**DIRECTIONS FOR THIS TASK:**
Every line with the string "bağımlı" should be copied from the data.

★ ★ ★

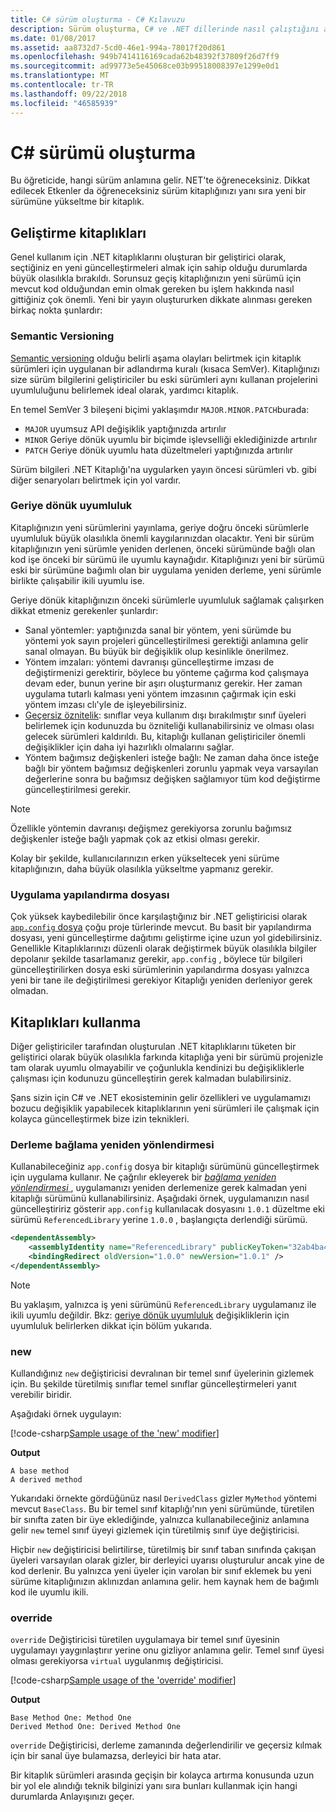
 ```yaml
---
title: C# sürüm oluşturma - C# Kılavuzu
description: Sürüm oluşturma, C# ve .NET dillerinde nasıl çalıştığını anlamak
ms.date: 01/08/2017
ms.assetid: aa8732d7-5cd0-46e1-994a-78017f20d861
ms.openlocfilehash: 949b7414116169cada62b48392f37809f26d7ff9
ms.sourcegitcommit: ad99773e5e45068ce03b99518008397e1299e0d1
ms.translationtype: MT
ms.contentlocale: tr-TR
ms.lasthandoff: 09/22/2018
ms.locfileid: "46585939"
---
```

# <a name="versioning-in-c"></a>C# sürümü oluşturma #

Bu öğreticide, hangi sürüm anlamına gelir. NET'te öğreneceksiniz. Dikkat edilecek Etkenler da öğreneceksiniz sürüm kitaplığınızı yanı sıra yeni bir sürümüne yükseltme bir kitaplık.

## <a name="authoring-libraries"></a>Geliştirme kitaplıkları

Genel kullanım için .NET kitaplıklarını oluşturan bir geliştirici olarak, seçtiğiniz en yeni güncelleştirmeleri almak için sahip olduğu durumlarda büyük olasılıkla bırakıldı. Sorunsuz geçiş kitaplığınızın yeni sürümü için mevcut kod olduğundan emin olmak gereken bu işlem hakkında nasıl gittiğiniz çok önemli. Yeni bir yayın oluştururken dikkate alınması gereken birkaç nokta şunlardır:

### <a name="semantic-versioning"></a>Semantic Versioning

[Semantic versioning](http://semver.org/) olduğu belirli aşama olayları belirtmek için kitaplık sürümleri için uygulanan bir adlandırma kuralı (kısaca SemVer).
Kitaplığınızı size sürüm bilgilerini geliştiriciler bu eski sürümleri aynı kullanan projelerini uyumluluğunu belirlemek ideal olarak, yardımcı kitaplık.

En temel SemVer 3 bileşeni biçimi yaklaşımdır `MAJOR.MINOR.PATCH`burada:

* `MAJOR` uyumsuz API değişiklik yaptığınızda artırılır
* `MINOR` Geriye dönük uyumlu bir biçimde işlevselliği eklediğinizde artırılır
* `PATCH` Geriye dönük uyumlu hata düzeltmeleri yaptığınızda artırılır

Sürüm bilgileri .NET Kitaplığı'na uygularken yayın öncesi sürümleri vb. gibi diğer senaryoları belirtmek için yol vardır.

### <a name="backwards-compatibility"></a>Geriye dönük uyumluluk

Kitaplığınızın yeni sürümlerini yayınlama, geriye doğru önceki sürümlerle uyumluluk büyük olasılıkla önemli kaygılarınızdan olacaktır.
Yeni bir sürüm kitaplığınızın yeni sürümle yeniden derlenen, önceki sürümünde bağlı olan kod işe önceki bir sürümü ile uyumlu kaynağıdır. Kitaplığınızı yeni bir sürümü eski bir sürümüne bağımlı olan bir uygulama yeniden derleme, yeni sürümle birlikte çalışabilir ikili uyumlu ise.

Geriye dönük kitaplığınızın önceki sürümlerle uyumluluk sağlamak çalışırken dikkat etmeniz gerekenler şunlardır:

* Sanal yöntemler: yaptığınızda sanal bir yöntem, yeni sürümde bu yöntemi yok sayın projeleri güncelleştirilmesi gerektiği anlamına gelir sanal olmayan. Bu büyük bir değişiklik olup kesinlikle önerilmez.
* Yöntem imzaları: yöntemi davranışı güncelleştirme imzası de değiştirmenizi gerektirir, böylece bu yönteme çağırma kod çalışmaya devam eder, bunun yerine bir aşırı oluşturmanız gerekir.
Her zaman uygulama tutarlı kalması yeni yöntem imzasının çağırmak için eski yöntem imzası clı'yle de işleyebilirsiniz.
* [Geçersiz öznitelik](programming-guide/concepts/attributes/common-attributes.md#Obsolete): sınıflar veya kullanım dışı bırakılmıştır sınıf üyeleri belirlemek için kodunuzda bu özniteliği kullanabilirsiniz ve olması olası gelecek sürümleri kaldırıldı.
Bu, kitaplığı kullanan geliştiriciler önemli değişiklikler için daha iyi hazırlıklı olmalarını sağlar.
* Yöntem bağımsız değişkenleri isteğe bağlı: Ne zaman daha önce isteğe bağlı bir yöntem bağımsız değişkenleri zorunlu yapmak veya varsayılan değerlerine sonra bu bağımsız değişken sağlamıyor tüm kod değiştirme güncelleştirilmesi gerekir.
> [!NOTE]
> Özellikle yöntemin davranışı değişmez gerekiyorsa zorunlu bağımsız değişkenler isteğe bağlı yapmak çok az etkisi olması gerekir.

Kolay bir şekilde, kullanıcılarınızın erken yükseltecek yeni sürüme kitaplığınızın, daha büyük olasılıkla yükseltme yapmanız gerekir.

### <a name="application-configuration-file"></a>Uygulama yapılandırma dosyası

Çok yüksek kaybedilebilir önce karşılaştığınız bir .NET geliştiricisi olarak [ `app.config` dosya](../framework/configure-apps/file-schema/index.md) çoğu proje türlerinde mevcut.
Bu basit bir yapılandırma dosyası, yeni güncelleştirme dağıtımı geliştirme içine uzun yol gidebilirsiniz. Genellikle Kitaplıklarınızı düzenli olarak değiştirmek büyük olasılıkla bilgiler depolanır şekilde tasarlamanız gerekir, `app.config` , böylece tür bilgileri güncelleştirilirken dosya eski sürümlerinin yapılandırma dosyası yalnızca yeni bir tane ile değiştirilmesi gerekiyor Kitaplığı yeniden derleniyor gerek olmadan.

## <a name="consuming-libraries"></a>Kitaplıkları kullanma

Diğer geliştiriciler tarafından oluşturulan .NET kitaplıklarını tüketen bir geliştirici olarak büyük olasılıkla farkında kitaplığa yeni bir sürümü projenizle tam olarak uyumlu olmayabilir ve çoğunlukla kendinizi bu değişikliklerle çalışması için kodunuzu güncelleştirin gerek kalmadan bulabilirsiniz.

Şans sizin için C# ve .NET ekosisteminin gelir özellikleri ve uygulamamızı bozucu değişiklik yapabilecek kitaplıklarının yeni sürümleri ile çalışmak için kolayca güncelleştirmek bize izin teknikleri.

### <a name="assembly-binding-redirection"></a>Derleme bağlama yeniden yönlendirmesi

Kullanabileceğiniz `app.config` dosya bir kitaplığı sürümünü güncelleştirmek için uygulama kullanır. Ne çağrılır ekleyerek bir [ *bağlama yeniden yönlendirmesi* ](../framework/configure-apps/redirect-assembly-versions.md) , uygulamanızı yeniden derlemenize gerek kalmadan yeni kitaplığı sürümünü kullanabilirsiniz. Aşağıdaki örnek, uygulamanızın nasıl güncelleştiririz gösterir `app.config` kullanılacak dosyasını `1.0.1` düzeltme eki sürümü `ReferencedLibrary` yerine `1.0.0` , başlangıçta derlendiği sürümü.

```xml
<dependentAssembly>
    <assemblyIdentity name="ReferencedLibrary" publicKeyToken="32ab4ba45e0a69a1" culture="en-us" />
    <bindingRedirect oldVersion="1.0.0" newVersion="1.0.1" />
</dependentAssembly>
```

> [!NOTE]
> Bu yaklaşım, yalnızca iş yeni sürümünü `ReferencedLibrary` uygulamanız ile ikili uyumlu değildir.
> Bkz: [geriye dönük uyumluluk](#backwards-compatibility) değişikliklerin için uyumluluk belirlerken dikkat için bölüm yukarıda.

### <a name="new"></a>new

Kullandığınız `new` değiştiricisi devralınan bir temel sınıf üyelerinin gizlemek için. Bu şekilde türetilmiş sınıflar temel sınıflar güncelleştirmeleri yanıt verebilir biridir.

Aşağıdaki örnek uygulayın:

[!code-csharp[Sample usage of the 'new' modifier](../../samples/csharp/versioning/new/Program.cs#sample)]

**Output**

```
A base method
A derived method
```

Yukarıdaki örnekte gördüğünüz nasıl `DerivedClass` gizler `MyMethod` yöntemi mevcut `BaseClass`.
Bu bir temel sınıf kitaplığı'nın yeni sürümünde, türetilen bir sınıfta zaten bir üye eklediğinde, yalnızca kullanabileceğiniz anlamına gelir `new` temel sınıf üyeyi gizlemek için türetilmiş sınıf üye değiştiricisi.

Hiçbir `new` değiştiricisi belirtilirse, türetilmiş bir sınıf taban sınıfında çakışan üyeleri varsayılan olarak gizler, bir derleyici uyarısı oluşturulur ancak yine de kod derlenir. Bu yalnızca yeni üyeler için varolan bir sınıf eklemek bu yeni sürüme kitaplığınızın aklınızdan anlamına gelir. hem kaynak hem de bağımlı kod ile uyumlu ikili.

### <a name="override"></a>override

`override` Değiştiricisi türetilen uygulamaya bir temel sınıf üyesinin uygulamayı yaygınlaştırır yerine onu gizliyor anlamına gelir. Temel sınıf üyesi olması gerekiyorsa `virtual` uygulanmış değiştiricisi.

[!code-csharp[Sample usage of the 'override' modifier](../../samples/csharp/versioning/override/Program.cs#sample)]

**Output**

```
Base Method One: Method One
Derived Method One: Derived Method One
```

`override` Değiştiricisi, derleme zamanında değerlendirilir ve geçersiz kılmak için bir sanal üye bulamazsa, derleyici bir hata atar.

Bir kitaplık sürümleri arasında geçişin bir kolayca artırma konusunda uzun bir yol ele alındığı teknik bilginizi yanı sıra bunları kullanmak için hangi durumlarda Anlayışınızı geçer.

★ ★ ★

**ANSWER AREA:**
Yeni bir sürüm kitaplığınızın yeni sürümle yeniden derlenen, önceki sürümünde bağlı olan kod işe önceki bir sürümü ile uyumlu kaynağıdır. Kitaplığınızı yeni bir sürümü eski bir sürümüne bağımlı olan bir uygulama yeniden derleme, yeni sürümle birlikte çalışabilir ikili uyumlu ise.
Hiçbir `new` değiştiricisi belirtilirse, türetilmiş bir sınıf taban sınıfında çakışan üyeleri varsayılan olarak gizler, bir derleyici uyarısı oluşturulur ancak yine de kod derlenir. Bu yalnızca yeni üyeler için varolan bir sınıf eklemek bu yeni sürüme kitaplığınızın aklınızdan anlamına gelir. hem kaynak hem de bağımlı kod ile uyumlu ikili.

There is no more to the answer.